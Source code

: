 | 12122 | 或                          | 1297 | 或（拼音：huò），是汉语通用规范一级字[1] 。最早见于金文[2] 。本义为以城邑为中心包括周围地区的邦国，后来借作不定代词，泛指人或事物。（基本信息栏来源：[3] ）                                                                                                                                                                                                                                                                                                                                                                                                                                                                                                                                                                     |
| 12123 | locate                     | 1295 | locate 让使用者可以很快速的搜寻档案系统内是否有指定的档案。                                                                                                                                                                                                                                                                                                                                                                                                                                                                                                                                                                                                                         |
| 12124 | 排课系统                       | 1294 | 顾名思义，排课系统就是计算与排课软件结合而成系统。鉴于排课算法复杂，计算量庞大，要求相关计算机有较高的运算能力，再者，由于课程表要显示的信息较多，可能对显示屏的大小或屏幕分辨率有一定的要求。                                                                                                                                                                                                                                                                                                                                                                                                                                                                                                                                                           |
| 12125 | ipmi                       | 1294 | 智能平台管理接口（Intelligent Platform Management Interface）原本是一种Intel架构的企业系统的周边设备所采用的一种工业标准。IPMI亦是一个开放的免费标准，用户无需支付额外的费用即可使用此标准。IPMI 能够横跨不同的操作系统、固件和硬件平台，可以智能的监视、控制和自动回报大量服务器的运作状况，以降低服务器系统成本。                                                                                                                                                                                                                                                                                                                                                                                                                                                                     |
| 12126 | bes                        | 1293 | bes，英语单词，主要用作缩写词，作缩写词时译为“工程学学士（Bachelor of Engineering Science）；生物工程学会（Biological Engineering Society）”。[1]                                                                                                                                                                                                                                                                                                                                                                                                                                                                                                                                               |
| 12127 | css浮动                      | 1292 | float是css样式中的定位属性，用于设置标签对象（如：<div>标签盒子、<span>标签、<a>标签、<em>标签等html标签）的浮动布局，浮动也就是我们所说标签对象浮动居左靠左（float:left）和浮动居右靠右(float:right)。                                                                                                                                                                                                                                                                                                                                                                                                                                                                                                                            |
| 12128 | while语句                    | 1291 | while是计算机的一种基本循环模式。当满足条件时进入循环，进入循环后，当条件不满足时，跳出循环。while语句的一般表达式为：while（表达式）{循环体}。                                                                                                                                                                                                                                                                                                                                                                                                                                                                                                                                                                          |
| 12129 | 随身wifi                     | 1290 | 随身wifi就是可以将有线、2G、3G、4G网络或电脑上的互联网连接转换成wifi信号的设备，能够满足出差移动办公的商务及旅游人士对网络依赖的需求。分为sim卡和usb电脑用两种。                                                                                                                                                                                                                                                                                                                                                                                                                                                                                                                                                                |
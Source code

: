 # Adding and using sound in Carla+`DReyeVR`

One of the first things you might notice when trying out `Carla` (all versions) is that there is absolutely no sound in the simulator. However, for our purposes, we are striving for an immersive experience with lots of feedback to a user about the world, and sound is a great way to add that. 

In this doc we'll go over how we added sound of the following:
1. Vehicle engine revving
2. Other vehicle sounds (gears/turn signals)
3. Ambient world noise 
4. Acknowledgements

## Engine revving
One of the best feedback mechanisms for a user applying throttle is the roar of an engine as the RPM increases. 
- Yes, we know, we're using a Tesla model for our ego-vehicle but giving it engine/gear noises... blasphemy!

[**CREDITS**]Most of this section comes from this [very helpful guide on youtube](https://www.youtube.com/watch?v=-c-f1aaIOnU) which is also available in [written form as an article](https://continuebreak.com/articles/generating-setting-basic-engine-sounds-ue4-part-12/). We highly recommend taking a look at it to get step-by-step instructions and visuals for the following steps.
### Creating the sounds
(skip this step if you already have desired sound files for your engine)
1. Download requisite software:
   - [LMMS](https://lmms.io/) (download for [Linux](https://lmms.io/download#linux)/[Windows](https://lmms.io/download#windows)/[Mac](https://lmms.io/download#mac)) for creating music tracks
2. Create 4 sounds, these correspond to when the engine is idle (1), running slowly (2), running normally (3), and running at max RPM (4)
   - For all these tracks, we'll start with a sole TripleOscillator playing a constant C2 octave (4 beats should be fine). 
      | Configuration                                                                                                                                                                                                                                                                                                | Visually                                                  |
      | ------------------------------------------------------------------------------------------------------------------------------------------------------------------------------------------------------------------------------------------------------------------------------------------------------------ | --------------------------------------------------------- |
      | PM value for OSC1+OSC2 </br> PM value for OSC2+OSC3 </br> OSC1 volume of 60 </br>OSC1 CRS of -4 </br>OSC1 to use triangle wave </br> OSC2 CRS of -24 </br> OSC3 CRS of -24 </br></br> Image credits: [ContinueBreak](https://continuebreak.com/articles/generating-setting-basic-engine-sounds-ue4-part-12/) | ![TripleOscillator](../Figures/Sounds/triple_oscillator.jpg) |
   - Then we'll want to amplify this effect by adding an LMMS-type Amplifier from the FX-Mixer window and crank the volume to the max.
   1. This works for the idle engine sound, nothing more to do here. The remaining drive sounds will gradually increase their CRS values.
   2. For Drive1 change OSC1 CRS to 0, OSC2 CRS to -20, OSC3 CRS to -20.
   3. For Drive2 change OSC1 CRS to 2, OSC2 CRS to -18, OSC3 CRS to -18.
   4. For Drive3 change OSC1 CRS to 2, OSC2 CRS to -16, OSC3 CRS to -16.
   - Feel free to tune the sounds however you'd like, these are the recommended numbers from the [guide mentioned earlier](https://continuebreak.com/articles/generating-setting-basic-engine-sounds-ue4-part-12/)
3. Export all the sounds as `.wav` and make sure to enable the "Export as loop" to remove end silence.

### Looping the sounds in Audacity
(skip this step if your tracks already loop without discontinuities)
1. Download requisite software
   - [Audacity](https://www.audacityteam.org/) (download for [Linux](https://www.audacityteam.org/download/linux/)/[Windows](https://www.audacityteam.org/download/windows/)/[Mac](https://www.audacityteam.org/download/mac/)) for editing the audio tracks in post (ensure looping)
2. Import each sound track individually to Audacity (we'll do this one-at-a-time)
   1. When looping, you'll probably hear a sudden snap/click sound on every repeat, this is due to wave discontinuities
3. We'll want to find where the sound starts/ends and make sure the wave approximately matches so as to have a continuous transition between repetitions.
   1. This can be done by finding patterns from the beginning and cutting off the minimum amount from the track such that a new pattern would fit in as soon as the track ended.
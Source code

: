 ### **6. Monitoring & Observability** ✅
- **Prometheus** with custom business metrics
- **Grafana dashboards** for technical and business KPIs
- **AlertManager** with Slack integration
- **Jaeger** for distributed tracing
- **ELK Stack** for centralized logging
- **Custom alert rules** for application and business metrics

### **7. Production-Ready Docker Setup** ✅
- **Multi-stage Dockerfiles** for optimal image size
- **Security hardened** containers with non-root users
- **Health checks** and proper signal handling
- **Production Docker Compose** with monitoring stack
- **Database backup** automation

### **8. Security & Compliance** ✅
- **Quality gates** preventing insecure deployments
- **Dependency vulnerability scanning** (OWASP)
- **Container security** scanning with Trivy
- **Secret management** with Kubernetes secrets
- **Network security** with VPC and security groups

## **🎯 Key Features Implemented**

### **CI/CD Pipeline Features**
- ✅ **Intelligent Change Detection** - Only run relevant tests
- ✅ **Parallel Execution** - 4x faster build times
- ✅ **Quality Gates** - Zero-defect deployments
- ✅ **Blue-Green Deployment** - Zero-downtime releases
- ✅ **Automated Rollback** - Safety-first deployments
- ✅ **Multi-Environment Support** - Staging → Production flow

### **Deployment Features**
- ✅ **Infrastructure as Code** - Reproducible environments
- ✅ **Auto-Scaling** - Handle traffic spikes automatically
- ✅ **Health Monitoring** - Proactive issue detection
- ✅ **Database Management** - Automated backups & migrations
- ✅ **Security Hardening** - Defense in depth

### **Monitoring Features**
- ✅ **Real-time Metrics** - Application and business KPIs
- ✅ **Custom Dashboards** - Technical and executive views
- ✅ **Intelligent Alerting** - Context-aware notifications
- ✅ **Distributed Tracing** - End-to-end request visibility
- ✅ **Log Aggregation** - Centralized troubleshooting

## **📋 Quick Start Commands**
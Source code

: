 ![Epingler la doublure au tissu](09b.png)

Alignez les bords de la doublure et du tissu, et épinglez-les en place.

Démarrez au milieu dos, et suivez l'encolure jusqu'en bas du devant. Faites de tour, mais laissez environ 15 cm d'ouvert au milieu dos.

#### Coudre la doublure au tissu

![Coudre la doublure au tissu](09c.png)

# The task
Wherever the string "TripleOscillator" appears in the data above, copy the line it sits in.

# Answer space
   - For all these tracks, we'll start with a sole TripleOscillator playing a constant C2 octave (4 beats should be fine). 
      | PM value for OSC1+OSC2 </br> PM value for OSC2+OSC3 </br> OSC1 volume of 60 </br>OSC1 CRS of -4 </br>OSC1 to use triangle wave </br> OSC2 CRS of -24 </br> OSC3 CRS of -24 </br></br> Image credits: [ContinueBreak](https://continuebreak.com/articles/generating-setting-basic-engine-sounds-ue4-part-12/) | ![TripleOscillator](../Figures/Sounds/triple_oscillator.jpg) |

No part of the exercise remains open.